A China, país pelo qual, 20 anos atrás, ninguém daria um vintém, alçou sua Universidade de Pequim ao 46° posto. A Coreia tem sua Universidade de Pohang em 50° lugar. Até Taiwan, antes mais conhecida por sua produção de artigos falsificados do que pela excelência de seu ensino, emplacou sua melhor universidade 24 lugares à frente da nossa.

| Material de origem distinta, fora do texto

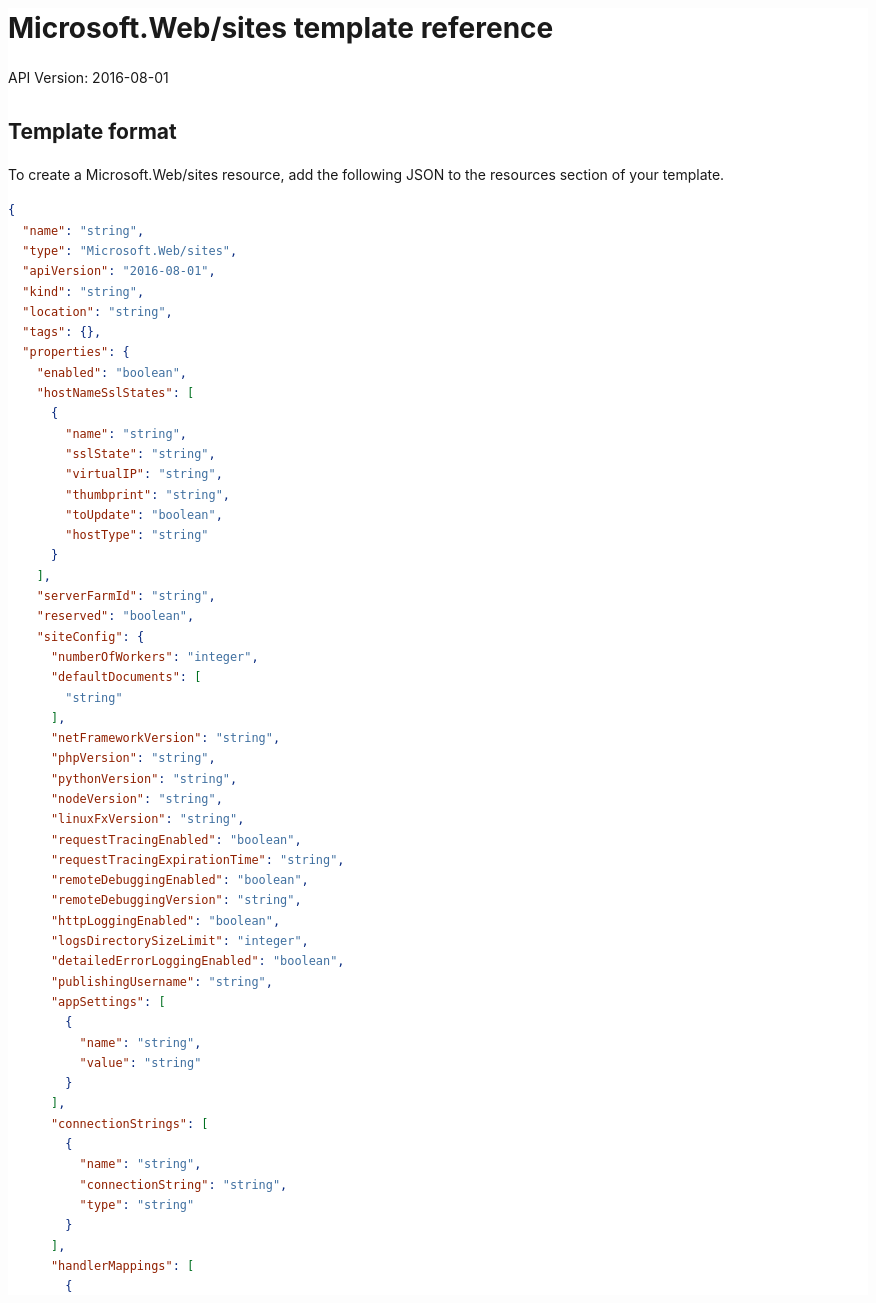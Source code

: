 # Microsoft.Web/sites template reference
API Version: 2016-08-01
## Template format

To create a Microsoft.Web/sites resource, add the following JSON to the resources section of your template.

```json
{
  "name": "string",
  "type": "Microsoft.Web/sites",
  "apiVersion": "2016-08-01",
  "kind": "string",
  "location": "string",
  "tags": {},
  "properties": {
    "enabled": "boolean",
    "hostNameSslStates": [
      {
        "name": "string",
        "sslState": "string",
        "virtualIP": "string",
        "thumbprint": "string",
        "toUpdate": "boolean",
        "hostType": "string"
      }
    ],
    "serverFarmId": "string",
    "reserved": "boolean",
    "siteConfig": {
      "numberOfWorkers": "integer",
      "defaultDocuments": [
        "string"
      ],
      "netFrameworkVersion": "string",
      "phpVersion": "string",
      "pythonVersion": "string",
      "nodeVersion": "string",
      "linuxFxVersion": "string",
      "requestTracingEnabled": "boolean",
      "requestTracingExpirationTime": "string",
      "remoteDebuggingEnabled": "boolean",
      "remoteDebuggingVersion": "string",
      "httpLoggingEnabled": "boolean",
      "logsDirectorySizeLimit": "integer",
      "detailedErrorLoggingEnabled": "boolean",
      "publishingUsername": "string",
      "appSettings": [
        {
          "name": "string",
          "value": "string"
        }
      ],
      "connectionStrings": [
        {
          "name": "string",
          "connectionString": "string",
          "type": "string"
        }
      ],
      "handlerMappings": [
        {
```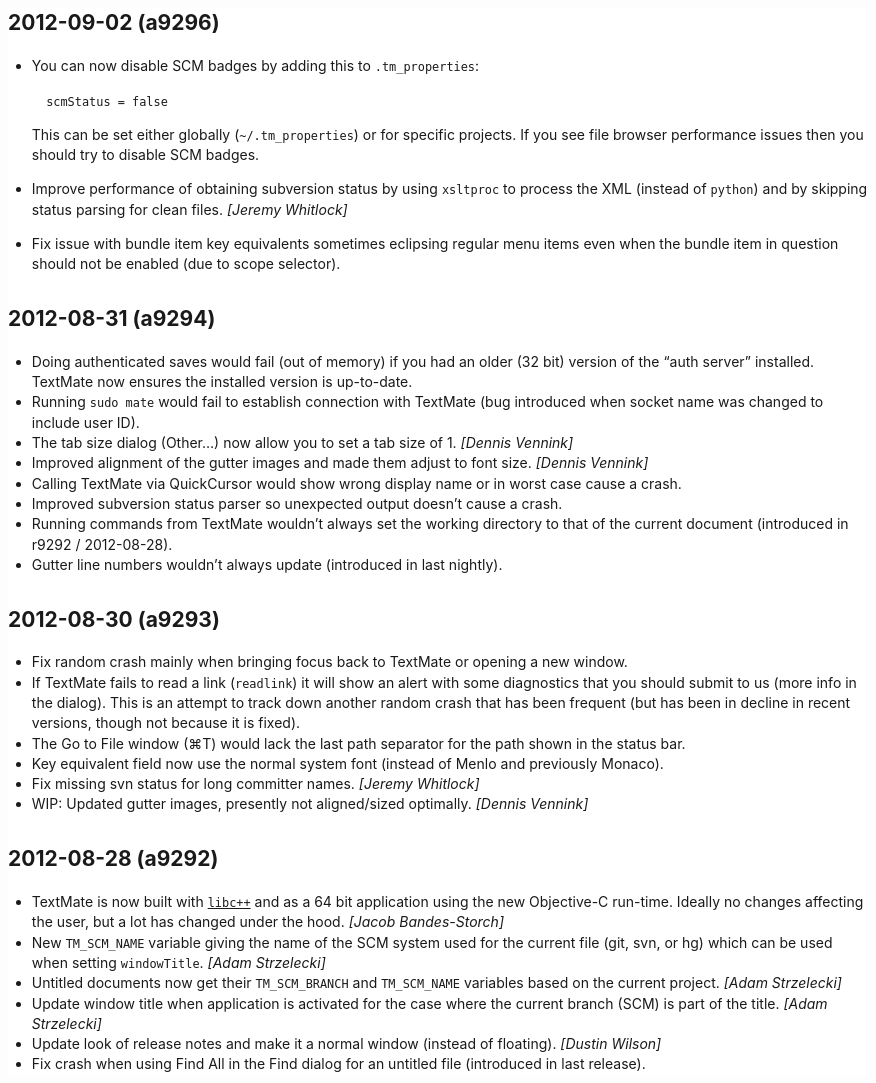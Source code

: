 ## 2012-09-02 (a9296)

* You can now disable SCM badges by adding this to `.tm_properties`:

		scmStatus = false

	This can be set either globally (`~/.tm_properties`) or for specific projects. If you see file browser performance issues then you should try to disable SCM badges.

* Improve performance of obtaining subversion status by using `xsltproc` to process the XML (instead of `python`) and by skipping status parsing for clean files. *[Jeremy Whitlock]*

* Fix issue with bundle item key equivalents sometimes eclipsing regular menu items even when the bundle item in question should not be enabled (due to scope selector).

## 2012-08-31 (a9294)

* Doing authenticated saves would fail (out of memory) if you had an older (32 bit) version of the “auth server” installed. TextMate now ensures the installed version is up-to-date.
* Running `sudo mate` would fail to establish connection with TextMate (bug introduced when socket name was changed to include user ID).
* The tab size dialog (Other…) now allow you to set a tab size of 1. *[Dennis Vennink]*
* Improved alignment of the gutter images and made them adjust to font size. *[Dennis Vennink]*
* Calling TextMate via QuickCursor would show wrong display name or in worst case cause a crash.
* Improved subversion status parser so unexpected output doesn’t cause a crash.
* Running commands from TextMate wouldn’t always set the working directory to that of the current document (introduced in r9292 / 2012-08-28).
* Gutter line numbers wouldn’t always update (introduced in last nightly).

## 2012-08-30 (a9293)

* Fix random crash mainly when bringing focus back to TextMate or opening a new window.
* If TextMate fails to read a link (`readlink`) it will show an alert with some diagnostics that you should submit to us (more info in the dialog). This is an attempt to track down another random crash that has been frequent (but has been in decline in recent versions, though not because it is fixed).
* The Go to File window (⌘T) would lack the last path separator for the path shown in the status bar.
* Key equivalent field now use the normal system font (instead of Menlo and previously Monaco).
* Fix missing svn status for long committer names. *[Jeremy Whitlock]*
* WIP: Updated gutter images, presently not aligned/sized optimally. *[Dennis Vennink]*

## 2012-08-28 (a9292)

* TextMate is now built with [`libc++`](http://libcxx.llvm.org/index.html) and as a 64 bit application using the new Objective-C run-time. Ideally no changes affecting the user, but a lot has changed under the hood. *[Jacob Bandes-Storch]*
* New `TM_SCM_NAME` variable giving the name of the SCM system used for the current file (git, svn, or hg) which can be used when setting `windowTitle`. *[Adam Strzelecki]*
* Untitled documents now get their `TM_SCM_BRANCH` and `TM_SCM_NAME` variables based on the current project. *[Adam Strzelecki]*
* Update window title when application is activated for the case where the current branch (SCM) is part of the title. *[Adam Strzelecki]*
* Update look of release notes and make it a normal window (instead of floating). *[Dustin Wilson]*
* Fix crash when using Find All in the Find dialog for an untitled file (introduced in last release).


[facebook event]: http://www.facebook.com/events/399041873494929
[SHAPE]: http://shapehq.com/
[1]: https://github.com/textmate/textmate/issues/183
[1]: https://github.com/textmate/textmate
[2]: http://arstechnica.com/apple/2012/08/odgaard-i-will-continue-working-on-textmate-as-long-as-i-am-a-mac-user/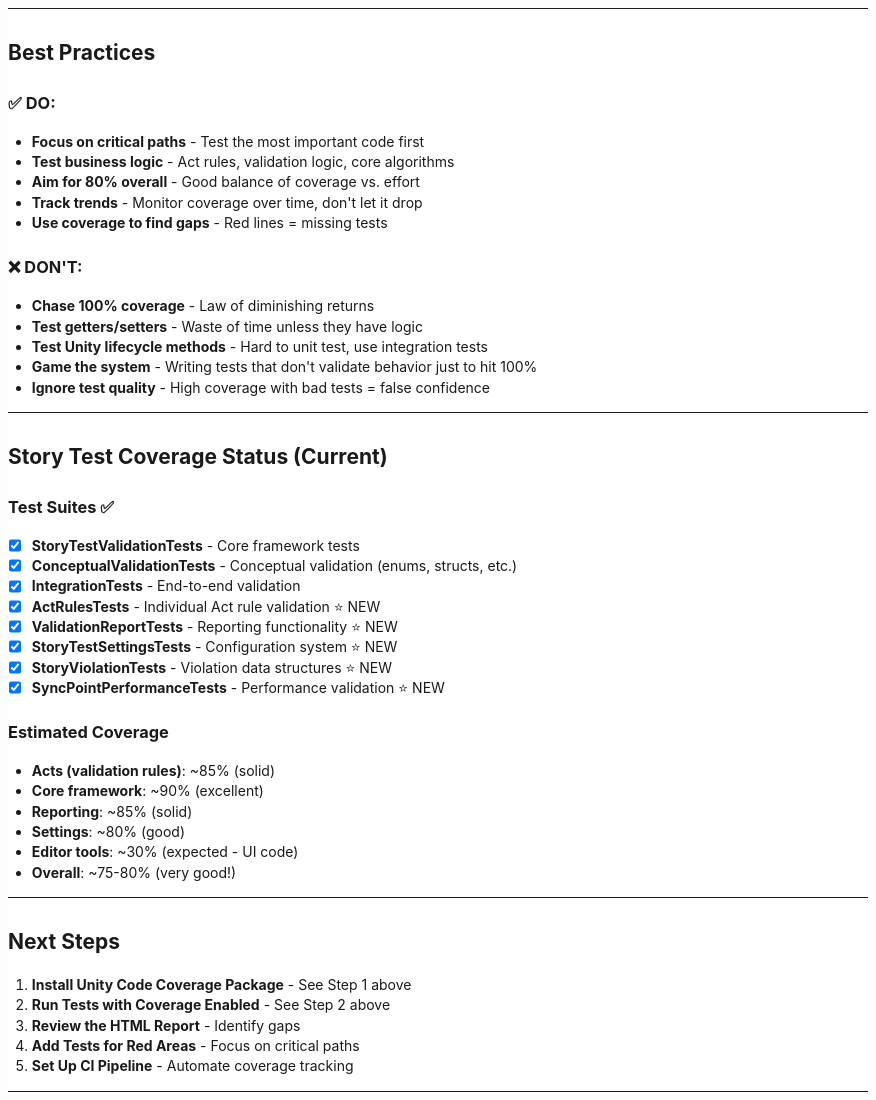 
---

## Best Practices

### ✅ DO:
- **Focus on critical paths** - Test the most important code first
- **Test business logic** - Act rules, validation logic, core algorithms
- **Aim for 80% overall** - Good balance of coverage vs. effort
- **Track trends** - Monitor coverage over time, don't let it drop
- **Use coverage to find gaps** - Red lines = missing tests

### ❌ DON'T:
- **Chase 100% coverage** - Law of diminishing returns
- **Test getters/setters** - Waste of time unless they have logic
- **Test Unity lifecycle methods** - Hard to unit test, use integration tests
- **Game the system** - Writing tests that don't validate behavior just to hit 100%
- **Ignore test quality** - High coverage with bad tests = false confidence

---

## Story Test Coverage Status (Current)

### Test Suites ✅
- [x] **StoryTestValidationTests** - Core framework tests
- [x] **ConceptualValidationTests** - Conceptual validation (enums, structs, etc.)
- [x] **IntegrationTests** - End-to-end validation
- [x] **ActRulesTests** - Individual Act rule validation ⭐ NEW
- [x] **ValidationReportTests** - Reporting functionality ⭐ NEW
- [x] **StoryTestSettingsTests** - Configuration system ⭐ NEW
- [x] **StoryViolationTests** - Violation data structures ⭐ NEW
- [x] **SyncPointPerformanceTests** - Performance validation ⭐ NEW

### Estimated Coverage
- **Acts (validation rules)**: ~85% (solid)
- **Core framework**: ~90% (excellent)
- **Reporting**: ~85% (solid)
- **Settings**: ~80% (good)
- **Editor tools**: ~30% (expected - UI code)
- **Overall**: ~75-80% (very good!)

---

## Next Steps

1. **Install Unity Code Coverage Package** - See Step 1 above
2. **Run Tests with Coverage Enabled** - See Step 2 above
3. **Review the HTML Report** - Identify gaps
4. **Add Tests for Red Areas** - Focus on critical paths
5. **Set Up CI Pipeline** - Automate coverage tracking

---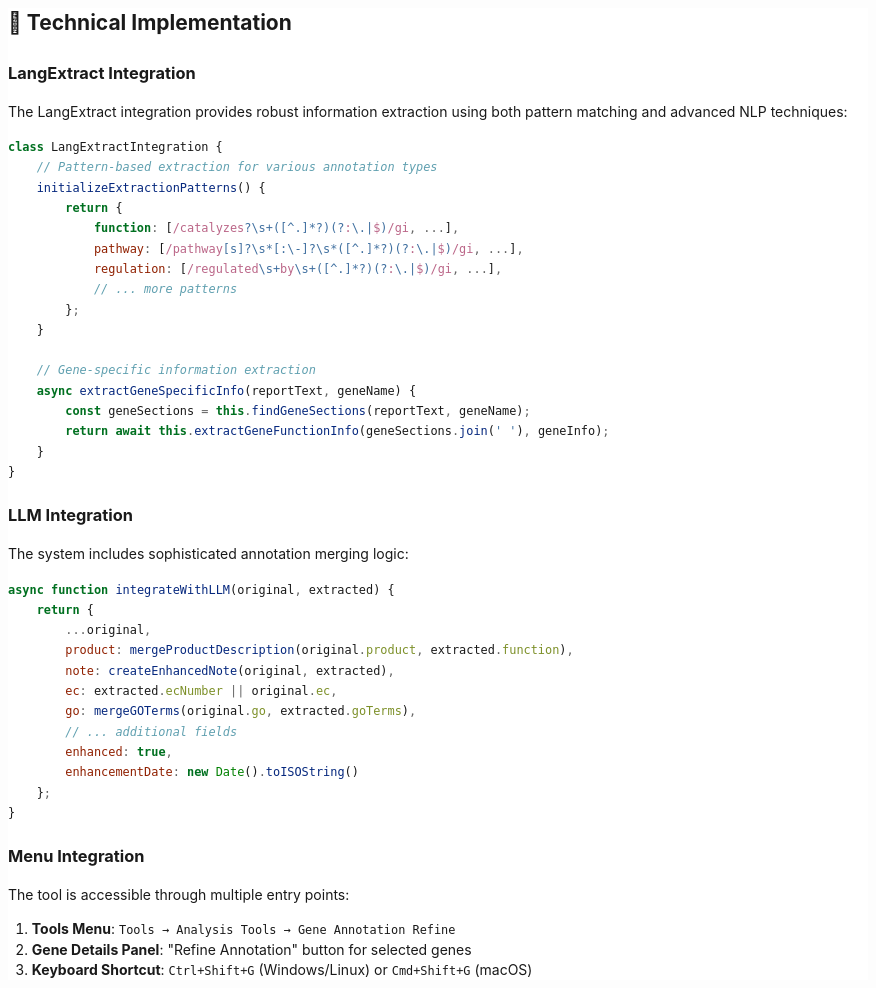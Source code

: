 ## 🔧 Technical Implementation

### LangExtract Integration

The LangExtract integration provides robust information extraction using both pattern matching and advanced NLP techniques:

```javascript
class LangExtractIntegration {
    // Pattern-based extraction for various annotation types
    initializeExtractionPatterns() {
        return {
            function: [/catalyzes?\s+([^.]*?)(?:\.|$)/gi, ...],
            pathway: [/pathway[s]?\s*[:\-]?\s*([^.]*?)(?:\.|$)/gi, ...],
            regulation: [/regulated\s+by\s+([^.]*?)(?:\.|$)/gi, ...],
            // ... more patterns
        };
    }
    
    // Gene-specific information extraction
    async extractGeneSpecificInfo(reportText, geneName) {
        const geneSections = this.findGeneSections(reportText, geneName);
        return await this.extractGeneFunctionInfo(geneSections.join(' '), geneInfo);
    }
}
```

### LLM Integration

The system includes sophisticated annotation merging logic:

```javascript
async function integrateWithLLM(original, extracted) {
    return {
        ...original,
        product: mergeProductDescription(original.product, extracted.function),
        note: createEnhancedNote(original, extracted),
        ec: extracted.ecNumber || original.ec,
        go: mergeGOTerms(original.go, extracted.goTerms),
        // ... additional fields
        enhanced: true,
        enhancementDate: new Date().toISOString()
    };
}
```

### Menu Integration

The tool is accessible through multiple entry points:

1. **Tools Menu**: `Tools → Analysis Tools → Gene Annotation Refine`
2. **Gene Details Panel**: "Refine Annotation" button for selected genes
3. **Keyboard Shortcut**: `Ctrl+Shift+G` (Windows/Linux) or `Cmd+Shift+G` (macOS)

Se levarmos em conta a indigência de nossa Instrução Pública, é gratificante encontrar o florão de nosso ensino superior entre as 160 melhores instituições do mundo. É quase um milagre. É o copo meio cheio.

.:oOo:.

O Brasil é o 5° país em superfície, o 5° em população, aparece entre as 10 maiores economias do globo, tem pretensões a tornar-se potência regional. Como se não bastasse, faz o que pode (nem sempre o que deveria) para ganhar cadeira cativa no Conselho de Segurança da ONU ― obstinação que atormenta o Planalto já faz uns dez anos.
Meio cheio

Depois de todos esses «considerandos», convenhamos, não há muito que se orgulhar dos «finalmentes». Não se chega lá por obra do acaso. Não há que confundir ONU com Fifa. O caminho passa obrigatoriamente pela Educação. É árduo, demorado? É. Mas não há outro jeito.

É muito chato constatar, mas acho que nosso copo anda meio vazio.